(Dataset entries)
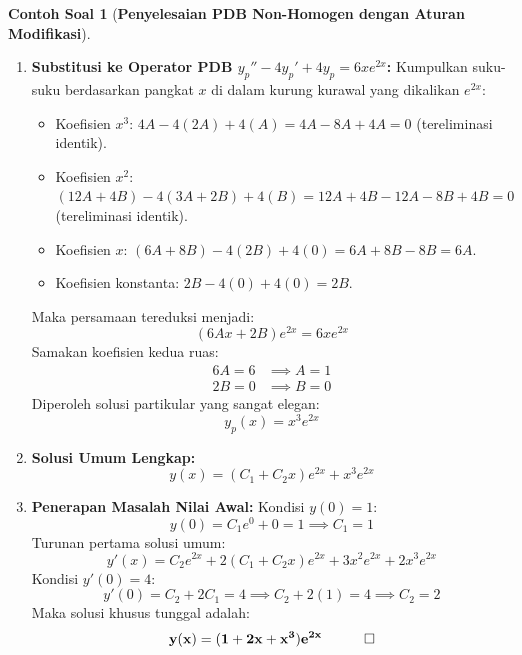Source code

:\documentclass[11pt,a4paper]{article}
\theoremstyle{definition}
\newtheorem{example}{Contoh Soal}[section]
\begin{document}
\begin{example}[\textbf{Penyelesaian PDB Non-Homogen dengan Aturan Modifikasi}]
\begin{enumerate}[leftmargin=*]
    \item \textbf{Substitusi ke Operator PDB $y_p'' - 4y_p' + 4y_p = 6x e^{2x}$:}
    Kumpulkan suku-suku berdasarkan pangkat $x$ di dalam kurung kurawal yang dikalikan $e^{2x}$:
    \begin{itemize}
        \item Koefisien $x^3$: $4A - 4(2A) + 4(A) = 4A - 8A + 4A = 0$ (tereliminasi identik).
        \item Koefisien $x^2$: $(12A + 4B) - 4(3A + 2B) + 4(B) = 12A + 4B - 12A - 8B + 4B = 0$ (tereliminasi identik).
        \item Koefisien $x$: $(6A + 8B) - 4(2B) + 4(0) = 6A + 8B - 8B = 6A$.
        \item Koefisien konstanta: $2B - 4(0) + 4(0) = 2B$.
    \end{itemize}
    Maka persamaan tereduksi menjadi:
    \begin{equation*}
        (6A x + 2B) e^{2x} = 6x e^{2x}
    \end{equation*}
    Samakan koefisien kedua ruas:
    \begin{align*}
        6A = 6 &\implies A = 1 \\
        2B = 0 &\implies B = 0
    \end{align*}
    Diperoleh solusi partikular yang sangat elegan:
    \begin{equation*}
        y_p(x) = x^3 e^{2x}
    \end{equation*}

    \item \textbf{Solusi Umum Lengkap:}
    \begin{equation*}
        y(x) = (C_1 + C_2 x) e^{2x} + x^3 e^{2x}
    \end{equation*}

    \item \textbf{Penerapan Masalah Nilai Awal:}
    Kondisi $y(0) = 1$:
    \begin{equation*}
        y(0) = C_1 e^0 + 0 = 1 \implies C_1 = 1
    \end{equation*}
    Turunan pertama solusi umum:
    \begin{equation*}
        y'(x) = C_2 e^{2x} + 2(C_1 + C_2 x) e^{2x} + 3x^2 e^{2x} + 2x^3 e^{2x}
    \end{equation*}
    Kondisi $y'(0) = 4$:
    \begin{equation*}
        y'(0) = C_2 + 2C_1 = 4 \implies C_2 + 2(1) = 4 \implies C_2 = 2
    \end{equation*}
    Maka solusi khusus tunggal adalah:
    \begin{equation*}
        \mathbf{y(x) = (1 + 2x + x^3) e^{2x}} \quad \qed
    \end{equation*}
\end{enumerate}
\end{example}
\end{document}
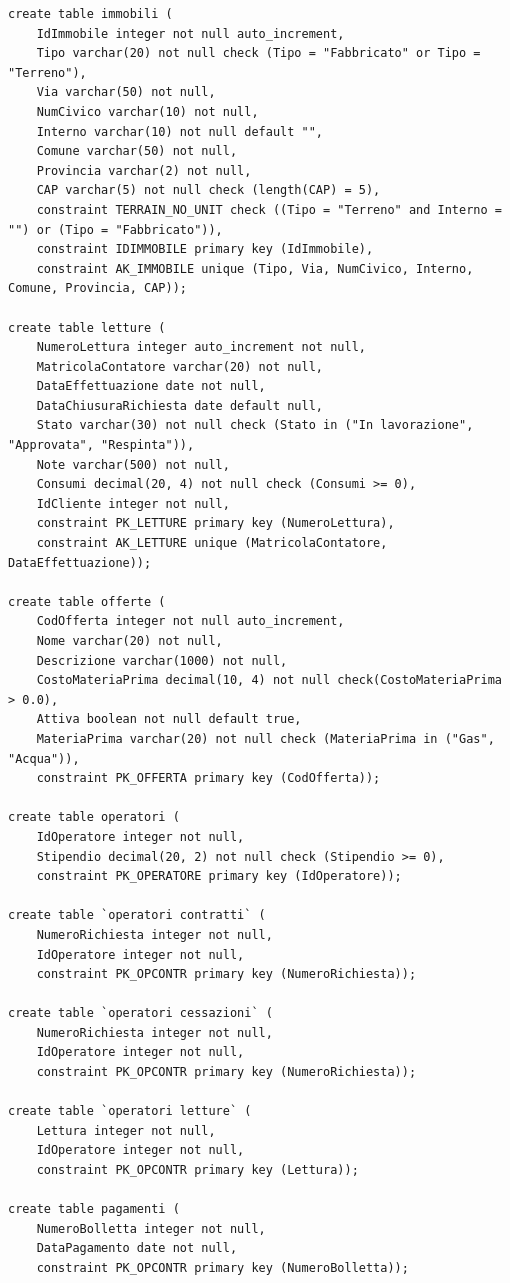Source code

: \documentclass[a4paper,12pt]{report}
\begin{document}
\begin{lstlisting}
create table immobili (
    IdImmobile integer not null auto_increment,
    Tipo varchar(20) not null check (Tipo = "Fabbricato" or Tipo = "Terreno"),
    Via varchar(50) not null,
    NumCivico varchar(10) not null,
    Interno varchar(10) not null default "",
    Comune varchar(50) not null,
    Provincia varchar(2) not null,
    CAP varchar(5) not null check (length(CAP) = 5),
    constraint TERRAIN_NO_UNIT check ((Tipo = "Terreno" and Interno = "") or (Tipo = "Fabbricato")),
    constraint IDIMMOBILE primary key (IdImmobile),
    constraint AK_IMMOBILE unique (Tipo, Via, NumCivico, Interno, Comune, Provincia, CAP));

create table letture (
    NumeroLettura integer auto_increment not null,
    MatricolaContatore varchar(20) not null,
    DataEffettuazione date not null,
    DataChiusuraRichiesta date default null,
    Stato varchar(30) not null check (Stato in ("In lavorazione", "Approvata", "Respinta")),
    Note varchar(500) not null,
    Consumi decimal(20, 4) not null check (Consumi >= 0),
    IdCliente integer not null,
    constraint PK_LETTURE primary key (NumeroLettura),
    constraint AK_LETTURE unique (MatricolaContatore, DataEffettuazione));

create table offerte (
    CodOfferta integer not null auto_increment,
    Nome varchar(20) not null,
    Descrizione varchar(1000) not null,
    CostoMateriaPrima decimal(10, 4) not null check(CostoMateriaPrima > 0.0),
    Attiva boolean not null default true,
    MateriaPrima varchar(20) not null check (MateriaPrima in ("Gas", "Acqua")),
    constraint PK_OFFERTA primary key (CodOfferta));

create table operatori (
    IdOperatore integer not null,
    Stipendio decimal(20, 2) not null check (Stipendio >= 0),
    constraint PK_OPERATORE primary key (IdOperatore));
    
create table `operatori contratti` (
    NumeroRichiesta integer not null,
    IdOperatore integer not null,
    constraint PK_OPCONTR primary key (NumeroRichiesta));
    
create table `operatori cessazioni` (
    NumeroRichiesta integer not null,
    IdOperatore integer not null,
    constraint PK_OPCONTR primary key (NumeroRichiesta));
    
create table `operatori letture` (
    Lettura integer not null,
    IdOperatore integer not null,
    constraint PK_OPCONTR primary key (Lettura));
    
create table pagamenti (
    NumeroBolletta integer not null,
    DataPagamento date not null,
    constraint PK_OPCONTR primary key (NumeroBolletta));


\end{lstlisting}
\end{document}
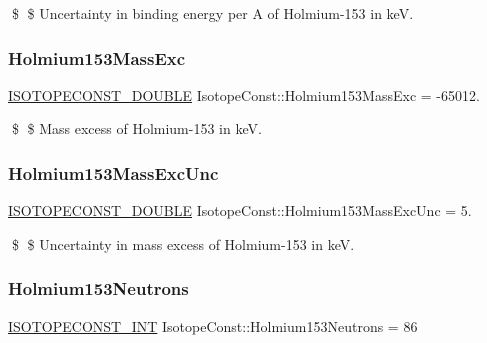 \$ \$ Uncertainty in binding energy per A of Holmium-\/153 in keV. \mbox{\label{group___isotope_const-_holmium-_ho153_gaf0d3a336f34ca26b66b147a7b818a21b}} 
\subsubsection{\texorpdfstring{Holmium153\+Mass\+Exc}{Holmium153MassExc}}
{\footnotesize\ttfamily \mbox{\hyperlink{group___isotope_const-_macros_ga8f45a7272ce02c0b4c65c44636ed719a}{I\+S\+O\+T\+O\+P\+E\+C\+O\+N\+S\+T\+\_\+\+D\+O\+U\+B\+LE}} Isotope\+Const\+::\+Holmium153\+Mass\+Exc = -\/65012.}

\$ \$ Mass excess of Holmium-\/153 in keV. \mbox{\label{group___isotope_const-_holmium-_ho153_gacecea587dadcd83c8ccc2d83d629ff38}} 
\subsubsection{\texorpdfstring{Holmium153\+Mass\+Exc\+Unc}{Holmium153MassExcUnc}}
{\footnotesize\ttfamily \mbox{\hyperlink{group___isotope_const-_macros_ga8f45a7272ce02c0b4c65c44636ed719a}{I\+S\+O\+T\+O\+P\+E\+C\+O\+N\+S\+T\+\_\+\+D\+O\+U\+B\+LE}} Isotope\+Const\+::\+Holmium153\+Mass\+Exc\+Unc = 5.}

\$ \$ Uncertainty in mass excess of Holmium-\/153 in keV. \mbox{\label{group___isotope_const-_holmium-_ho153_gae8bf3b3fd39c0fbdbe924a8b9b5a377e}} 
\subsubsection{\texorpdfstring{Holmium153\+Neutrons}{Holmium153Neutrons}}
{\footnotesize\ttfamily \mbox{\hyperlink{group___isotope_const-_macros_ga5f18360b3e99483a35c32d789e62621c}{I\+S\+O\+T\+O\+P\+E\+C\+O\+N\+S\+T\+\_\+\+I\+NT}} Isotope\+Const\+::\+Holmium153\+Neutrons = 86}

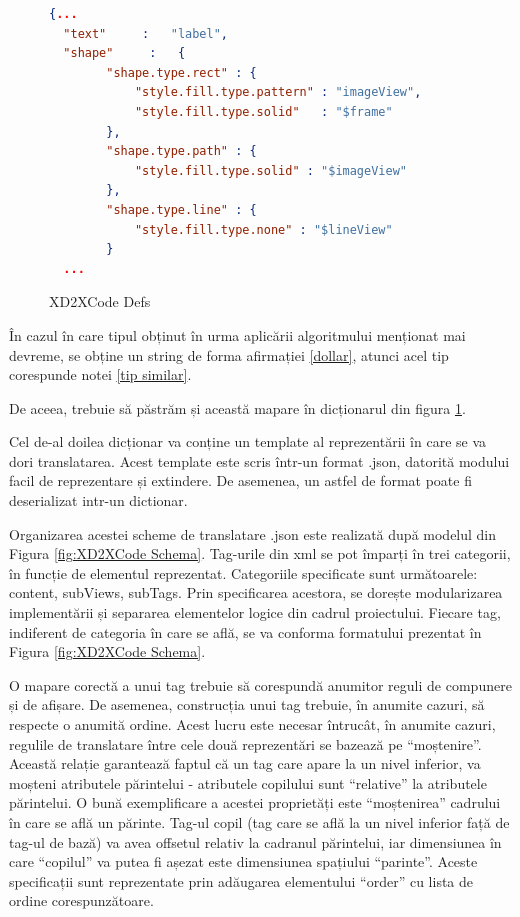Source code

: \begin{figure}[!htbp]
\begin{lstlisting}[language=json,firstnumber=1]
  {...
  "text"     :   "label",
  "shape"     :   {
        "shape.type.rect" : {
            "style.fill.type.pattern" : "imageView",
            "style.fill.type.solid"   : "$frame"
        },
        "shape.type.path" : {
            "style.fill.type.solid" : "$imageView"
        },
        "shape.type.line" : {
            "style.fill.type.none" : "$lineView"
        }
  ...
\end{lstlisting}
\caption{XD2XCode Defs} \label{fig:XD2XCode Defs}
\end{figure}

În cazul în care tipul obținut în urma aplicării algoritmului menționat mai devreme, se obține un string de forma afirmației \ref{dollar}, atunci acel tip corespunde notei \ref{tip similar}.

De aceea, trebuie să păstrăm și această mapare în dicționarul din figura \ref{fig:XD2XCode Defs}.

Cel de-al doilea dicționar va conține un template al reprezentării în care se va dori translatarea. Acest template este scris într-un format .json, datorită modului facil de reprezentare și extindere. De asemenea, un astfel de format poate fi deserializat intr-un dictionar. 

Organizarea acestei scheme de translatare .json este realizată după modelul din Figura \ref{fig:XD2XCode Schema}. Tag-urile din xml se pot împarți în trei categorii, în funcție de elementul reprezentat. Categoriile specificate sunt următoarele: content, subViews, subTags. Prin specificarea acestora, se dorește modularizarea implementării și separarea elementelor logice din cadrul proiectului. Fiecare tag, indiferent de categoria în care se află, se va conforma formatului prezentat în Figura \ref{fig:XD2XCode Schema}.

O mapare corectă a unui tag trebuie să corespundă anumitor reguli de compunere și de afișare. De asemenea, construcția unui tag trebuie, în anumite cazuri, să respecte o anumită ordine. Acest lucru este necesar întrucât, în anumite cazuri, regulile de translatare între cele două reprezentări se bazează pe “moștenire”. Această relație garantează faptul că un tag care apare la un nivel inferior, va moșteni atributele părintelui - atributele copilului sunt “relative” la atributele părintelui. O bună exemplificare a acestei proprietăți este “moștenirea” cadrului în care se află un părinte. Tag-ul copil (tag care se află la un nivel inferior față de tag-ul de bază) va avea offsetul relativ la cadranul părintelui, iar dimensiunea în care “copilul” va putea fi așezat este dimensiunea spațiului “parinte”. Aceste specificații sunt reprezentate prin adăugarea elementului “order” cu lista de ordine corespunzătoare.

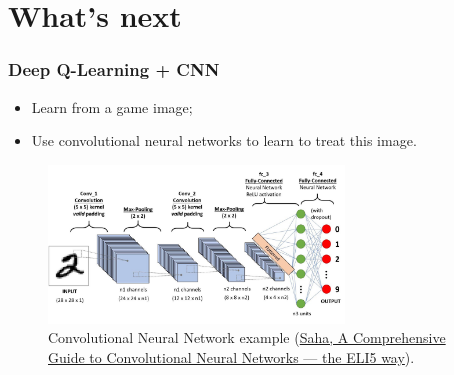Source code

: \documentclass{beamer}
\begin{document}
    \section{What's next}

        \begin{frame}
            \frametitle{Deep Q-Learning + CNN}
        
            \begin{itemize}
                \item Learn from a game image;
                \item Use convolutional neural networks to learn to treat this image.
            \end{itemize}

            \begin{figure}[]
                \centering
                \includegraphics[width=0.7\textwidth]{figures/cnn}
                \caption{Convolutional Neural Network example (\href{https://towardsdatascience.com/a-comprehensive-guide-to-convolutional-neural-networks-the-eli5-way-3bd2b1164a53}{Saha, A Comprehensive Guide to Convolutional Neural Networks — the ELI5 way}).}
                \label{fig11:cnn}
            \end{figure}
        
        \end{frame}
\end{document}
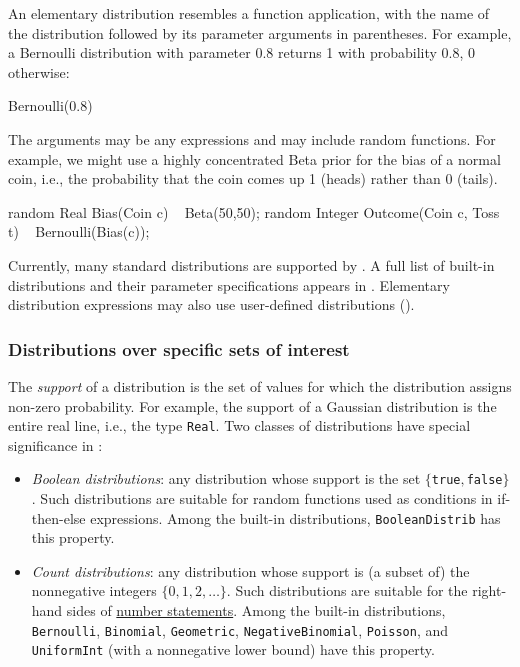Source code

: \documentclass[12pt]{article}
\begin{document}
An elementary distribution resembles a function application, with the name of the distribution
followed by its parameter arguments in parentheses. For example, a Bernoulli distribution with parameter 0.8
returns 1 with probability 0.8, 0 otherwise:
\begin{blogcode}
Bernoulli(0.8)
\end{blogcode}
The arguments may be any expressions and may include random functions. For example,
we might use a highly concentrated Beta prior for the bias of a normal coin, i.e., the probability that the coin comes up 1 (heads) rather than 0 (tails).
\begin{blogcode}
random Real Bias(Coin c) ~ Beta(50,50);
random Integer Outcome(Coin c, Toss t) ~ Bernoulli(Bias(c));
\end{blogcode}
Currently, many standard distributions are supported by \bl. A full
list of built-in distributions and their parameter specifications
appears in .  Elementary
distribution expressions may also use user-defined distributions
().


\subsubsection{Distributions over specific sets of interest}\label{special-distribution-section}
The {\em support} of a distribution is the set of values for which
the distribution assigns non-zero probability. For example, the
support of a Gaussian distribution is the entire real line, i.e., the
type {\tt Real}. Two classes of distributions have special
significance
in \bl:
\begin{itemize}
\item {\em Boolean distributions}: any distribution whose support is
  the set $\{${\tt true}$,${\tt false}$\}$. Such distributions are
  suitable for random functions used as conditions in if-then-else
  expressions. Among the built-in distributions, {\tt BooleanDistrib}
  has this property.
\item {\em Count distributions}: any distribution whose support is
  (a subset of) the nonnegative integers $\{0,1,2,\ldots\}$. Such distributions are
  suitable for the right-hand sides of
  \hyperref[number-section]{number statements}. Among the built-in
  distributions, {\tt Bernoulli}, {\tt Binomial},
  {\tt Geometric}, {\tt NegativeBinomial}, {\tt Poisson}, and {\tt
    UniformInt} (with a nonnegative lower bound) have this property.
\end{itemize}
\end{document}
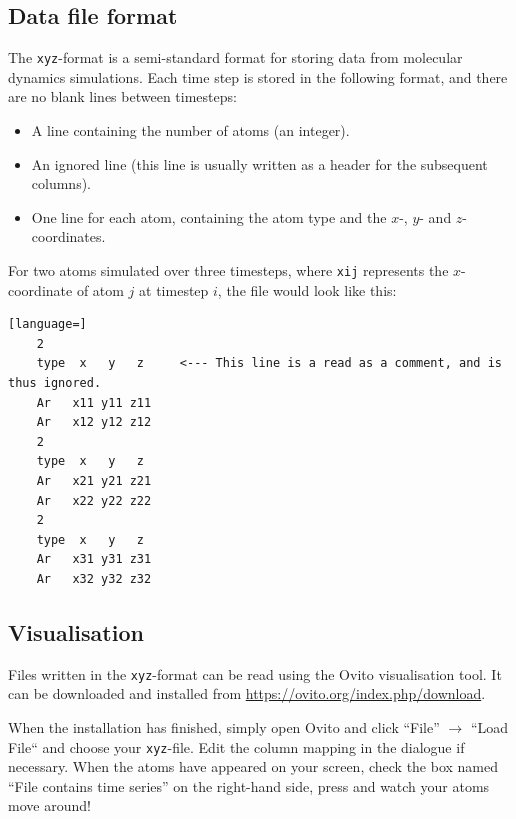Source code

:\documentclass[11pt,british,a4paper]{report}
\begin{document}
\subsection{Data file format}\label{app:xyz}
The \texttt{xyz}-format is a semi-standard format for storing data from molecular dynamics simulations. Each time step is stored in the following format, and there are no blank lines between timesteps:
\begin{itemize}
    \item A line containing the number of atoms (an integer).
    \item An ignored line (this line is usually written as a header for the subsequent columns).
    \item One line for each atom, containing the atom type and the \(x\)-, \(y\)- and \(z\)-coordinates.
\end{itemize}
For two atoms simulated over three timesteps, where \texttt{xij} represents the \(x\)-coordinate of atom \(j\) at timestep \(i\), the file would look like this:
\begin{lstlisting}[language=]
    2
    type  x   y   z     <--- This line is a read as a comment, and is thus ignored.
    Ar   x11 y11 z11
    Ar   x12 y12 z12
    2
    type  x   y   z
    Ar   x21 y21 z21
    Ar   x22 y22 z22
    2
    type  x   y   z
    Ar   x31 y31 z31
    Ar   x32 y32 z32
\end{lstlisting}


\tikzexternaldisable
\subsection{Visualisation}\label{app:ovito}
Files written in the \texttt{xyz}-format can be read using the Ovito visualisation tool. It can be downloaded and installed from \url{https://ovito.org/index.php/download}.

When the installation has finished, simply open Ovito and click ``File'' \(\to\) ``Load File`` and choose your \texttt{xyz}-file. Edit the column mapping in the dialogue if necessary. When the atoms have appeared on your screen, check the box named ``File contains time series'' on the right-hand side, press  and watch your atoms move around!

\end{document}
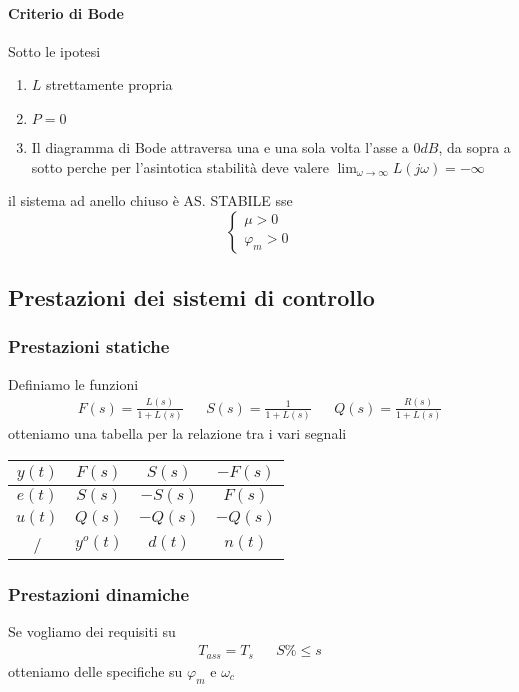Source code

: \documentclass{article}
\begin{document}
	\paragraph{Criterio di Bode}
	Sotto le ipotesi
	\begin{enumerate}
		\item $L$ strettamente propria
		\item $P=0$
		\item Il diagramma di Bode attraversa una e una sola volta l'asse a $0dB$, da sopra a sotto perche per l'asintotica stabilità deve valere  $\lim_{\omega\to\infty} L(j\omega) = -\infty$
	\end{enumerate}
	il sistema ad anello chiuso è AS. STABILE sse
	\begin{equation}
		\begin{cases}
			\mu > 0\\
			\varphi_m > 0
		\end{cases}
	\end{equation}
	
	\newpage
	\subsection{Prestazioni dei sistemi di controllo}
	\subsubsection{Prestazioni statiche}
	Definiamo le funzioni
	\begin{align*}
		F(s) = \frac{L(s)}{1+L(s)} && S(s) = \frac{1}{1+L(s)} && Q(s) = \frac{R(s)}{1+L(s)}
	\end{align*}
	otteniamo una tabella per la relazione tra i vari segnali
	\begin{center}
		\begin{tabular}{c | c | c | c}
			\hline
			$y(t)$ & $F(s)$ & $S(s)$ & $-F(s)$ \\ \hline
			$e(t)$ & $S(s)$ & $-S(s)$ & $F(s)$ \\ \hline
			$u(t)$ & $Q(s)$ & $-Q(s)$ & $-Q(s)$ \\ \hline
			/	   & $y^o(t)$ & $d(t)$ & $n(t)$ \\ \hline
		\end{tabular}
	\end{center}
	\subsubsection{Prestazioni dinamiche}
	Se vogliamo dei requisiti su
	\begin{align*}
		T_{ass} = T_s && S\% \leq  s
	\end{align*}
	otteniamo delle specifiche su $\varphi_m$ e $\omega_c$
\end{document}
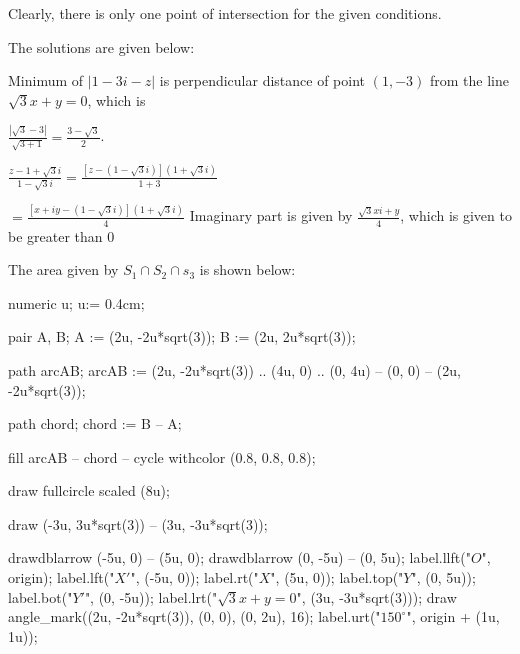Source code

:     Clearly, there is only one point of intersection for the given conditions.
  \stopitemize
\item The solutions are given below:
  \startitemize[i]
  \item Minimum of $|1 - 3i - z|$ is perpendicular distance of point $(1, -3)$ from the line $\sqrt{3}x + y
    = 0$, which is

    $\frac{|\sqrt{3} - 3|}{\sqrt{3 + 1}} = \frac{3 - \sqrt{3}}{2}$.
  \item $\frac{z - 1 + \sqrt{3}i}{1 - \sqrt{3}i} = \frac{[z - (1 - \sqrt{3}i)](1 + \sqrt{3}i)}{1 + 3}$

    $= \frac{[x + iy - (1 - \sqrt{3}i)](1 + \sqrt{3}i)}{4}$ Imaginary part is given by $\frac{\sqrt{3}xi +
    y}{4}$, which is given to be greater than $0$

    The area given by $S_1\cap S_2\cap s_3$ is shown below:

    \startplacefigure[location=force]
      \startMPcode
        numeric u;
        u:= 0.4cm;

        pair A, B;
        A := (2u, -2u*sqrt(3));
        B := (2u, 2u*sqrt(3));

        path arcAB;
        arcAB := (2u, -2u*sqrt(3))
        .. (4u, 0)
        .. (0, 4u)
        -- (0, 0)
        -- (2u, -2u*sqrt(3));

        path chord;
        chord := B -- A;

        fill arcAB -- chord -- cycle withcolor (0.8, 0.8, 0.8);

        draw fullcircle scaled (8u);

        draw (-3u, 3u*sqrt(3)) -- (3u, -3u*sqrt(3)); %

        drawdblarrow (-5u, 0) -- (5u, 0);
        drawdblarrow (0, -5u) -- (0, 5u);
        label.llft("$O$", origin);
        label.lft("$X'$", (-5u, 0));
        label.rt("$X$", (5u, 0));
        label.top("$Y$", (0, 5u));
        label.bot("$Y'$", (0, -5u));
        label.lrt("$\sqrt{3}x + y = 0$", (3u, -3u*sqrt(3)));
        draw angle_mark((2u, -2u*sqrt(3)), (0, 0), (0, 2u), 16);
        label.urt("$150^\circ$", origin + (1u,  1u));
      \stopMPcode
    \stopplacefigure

WHAT YOU NEED TO DO — "Diperoleh solusi partikular" marks the last line to keep. Retype every line from the start of the entries through that one, exactly, and drop the pictures.

FINISHED EXERCISE —
Source code

:\documentclass[11pt,a4paper]{article}
\theoremstyle{definition}
\newtheorem{example}{Contoh Soal}[section]
\begin{document}
\begin{example}[\textbf{Penyelesaian PDB Non-Homogen dengan Aturan Modifikasi}]
\begin{enumerate}[leftmargin=*]
    \item \textbf{Substitusi ke Operator PDB $y_p'' - 4y_p' + 4y_p = 6x e^{2x}$:}
    Kumpulkan suku-suku berdasarkan pangkat $x$ di dalam kurung kurawal yang dikalikan $e^{2x}$:
    \begin{itemize}
        \item Koefisien $x^3$: $4A - 4(2A) + 4(A) = 4A - 8A + 4A = 0$ (tereliminasi identik).
        \item Koefisien $x^2$: $(12A + 4B) - 4(3A + 2B) + 4(B) = 12A + 4B - 12A - 8B + 4B = 0$ (tereliminasi identik).
        \item Koefisien $x$: $(6A + 8B) - 4(2B) + 4(0) = 6A + 8B - 8B = 6A$.
        \item Koefisien konstanta: $2B - 4(0) + 4(0) = 2B$.
    \end{itemize}
    Maka persamaan tereduksi menjadi:
    \begin{equation*}
        (6A x + 2B) e^{2x} = 6x e^{2x}
    \end{equation*}
    Samakan koefisien kedua ruas:
    \begin{align*}
        6A = 6 &\implies A = 1 \\
        2B = 0 &\implies B = 0
    \end{align*}
    Diperoleh solusi partikular yang sangat elegan:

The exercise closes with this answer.